EXERCISE GOAL
Reproduce the entries that follow verbatim, down to the final line.

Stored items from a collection

────────────────

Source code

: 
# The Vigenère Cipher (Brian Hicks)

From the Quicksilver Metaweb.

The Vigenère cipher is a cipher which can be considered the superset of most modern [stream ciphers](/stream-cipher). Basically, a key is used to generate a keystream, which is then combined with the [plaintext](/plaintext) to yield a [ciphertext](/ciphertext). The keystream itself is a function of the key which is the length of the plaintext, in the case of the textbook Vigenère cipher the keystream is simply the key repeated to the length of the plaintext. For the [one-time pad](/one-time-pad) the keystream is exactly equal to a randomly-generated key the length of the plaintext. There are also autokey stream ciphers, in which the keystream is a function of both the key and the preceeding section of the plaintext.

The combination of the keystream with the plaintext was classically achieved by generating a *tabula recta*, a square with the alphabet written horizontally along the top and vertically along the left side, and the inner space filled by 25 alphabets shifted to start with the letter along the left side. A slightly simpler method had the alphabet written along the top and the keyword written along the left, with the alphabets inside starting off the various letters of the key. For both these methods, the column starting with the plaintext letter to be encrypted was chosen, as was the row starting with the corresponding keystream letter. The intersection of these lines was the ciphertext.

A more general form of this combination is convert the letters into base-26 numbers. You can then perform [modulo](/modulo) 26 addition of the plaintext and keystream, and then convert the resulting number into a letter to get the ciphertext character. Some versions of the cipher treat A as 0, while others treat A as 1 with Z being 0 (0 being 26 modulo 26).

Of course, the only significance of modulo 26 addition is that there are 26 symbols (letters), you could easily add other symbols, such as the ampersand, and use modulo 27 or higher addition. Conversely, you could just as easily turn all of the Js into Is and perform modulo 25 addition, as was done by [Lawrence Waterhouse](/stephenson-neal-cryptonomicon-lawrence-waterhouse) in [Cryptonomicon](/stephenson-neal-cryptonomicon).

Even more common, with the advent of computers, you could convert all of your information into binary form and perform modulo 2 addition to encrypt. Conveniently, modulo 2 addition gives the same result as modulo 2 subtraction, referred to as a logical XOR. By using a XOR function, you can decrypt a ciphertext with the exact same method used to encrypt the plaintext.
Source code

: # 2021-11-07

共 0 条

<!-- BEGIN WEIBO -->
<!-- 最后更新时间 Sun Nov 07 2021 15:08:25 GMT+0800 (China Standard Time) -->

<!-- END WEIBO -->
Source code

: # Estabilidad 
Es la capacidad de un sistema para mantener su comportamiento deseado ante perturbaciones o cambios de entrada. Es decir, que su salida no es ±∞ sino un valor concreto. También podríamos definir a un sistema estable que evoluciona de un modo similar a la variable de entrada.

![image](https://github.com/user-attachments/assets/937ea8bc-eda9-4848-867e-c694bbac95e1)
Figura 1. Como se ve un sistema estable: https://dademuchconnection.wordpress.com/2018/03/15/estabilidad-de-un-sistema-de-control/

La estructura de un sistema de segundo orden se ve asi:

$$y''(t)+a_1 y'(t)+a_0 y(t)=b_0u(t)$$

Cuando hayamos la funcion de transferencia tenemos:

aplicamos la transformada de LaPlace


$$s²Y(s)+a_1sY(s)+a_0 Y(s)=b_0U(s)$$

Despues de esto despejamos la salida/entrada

────────────────

YOUR SOLUTION
Source code

: 
# The Vigenère Cipher (Brian Hicks)

From the Quicksilver Metaweb.

The Vigenère cipher is a cipher which can be considered the superset of most modern [stream ciphers](/stream-cipher). Basically, a key is used to generate a keystream, which is then combined with the [plaintext](/plaintext) to yield a [ciphertext](/ciphertext). The keystream itself is a function of the key which is the length of the plaintext, in the case of the textbook Vigenère cipher the keystream is simply the key repeated to the length of the plaintext. For the [one-time pad](/one-time-pad) the keystream is exactly equal to a randomly-generated key the length of the plaintext. There are also autokey stream ciphers, in which the keystream is a function of both the key and the preceeding section of the plaintext.

The combination of the keystream with the plaintext was classically achieved by generating a *tabula recta*, a square with the alphabet written horizontally along the top and vertically along the left side, and the inner space filled by 25 alphabets shifted to start with the letter along the left side. A slightly simpler method had the alphabet written along the top and the keyword written along the left, with the alphabets inside starting off the various letters of the key. For both these methods, the column starting with the plaintext letter to be encrypted was chosen, as was the row starting with the corresponding keystream letter. The intersection of these lines was the ciphertext.

A more general form of this combination is convert the letters into base-26 numbers. You can then perform [modulo](/modulo) 26 addition of the plaintext and keystream, and then convert the resulting number into a letter to get the ciphertext character. Some versions of the cipher treat A as 0, while others treat A as 1 with Z being 0 (0 being 26 modulo 26).

Of course, the only significance of modulo 26 addition is that there are 26 symbols (letters), you could easily add other symbols, such as the ampersand, and use modulo 27 or higher addition. Conversely, you could just as easily turn all of the Js into Is and perform modulo 25 addition, as was done by [Lawrence Waterhouse](/stephenson-neal-cryptonomicon-lawrence-waterhouse) in [Cryptonomicon](/stephenson-neal-cryptonomicon).

Even more common, with the advent of computers, you could convert all of your information into binary form and perform modulo 2 addition to encrypt. Conveniently, modulo 2 addition gives the same result as modulo 2 subtraction, referred to as a logical XOR. By using a XOR function, you can decrypt a ciphertext with the exact same method used to encrypt the plaintext.
Source code

: # 2021-11-07

共 0 条

<!-- BEGIN WEIBO -->
<!-- 最后更新时间 Sun Nov 07 2021 15:08:25 GMT+0800 (China Standard Time) -->

<!-- END WEIBO -->
Source code

: # Estabilidad 
Es la capacidad de un sistema para mantener su comportamiento deseado ante perturbaciones o cambios de entrada. Es decir, que su salida no es ±∞ sino un valor concreto. También podríamos definir a un sistema estable que evoluciona de un modo similar a la variable de entrada.

![image](https://github.com/user-attachments/assets/937ea8bc-eda9-4848-867e-c694bbac95e1)
Figura 1. Como se ve un sistema estable: https://dademuchconnection.wordpress.com/2018/03/15/estabilidad-de-un-sistema-de-control/

La estructura de un sistema de segundo orden se ve asi:

$$y''(t)+a_1 y'(t)+a_0 y(t)=b_0u(t)$$

Cuando hayamos la funcion de transferencia tenemos:

aplicamos la transformada de LaPlace


$$s²Y(s)+a_1sY(s)+a_0 Y(s)=b_0U(s)$$

Despues de esto despejamos la salida/entrada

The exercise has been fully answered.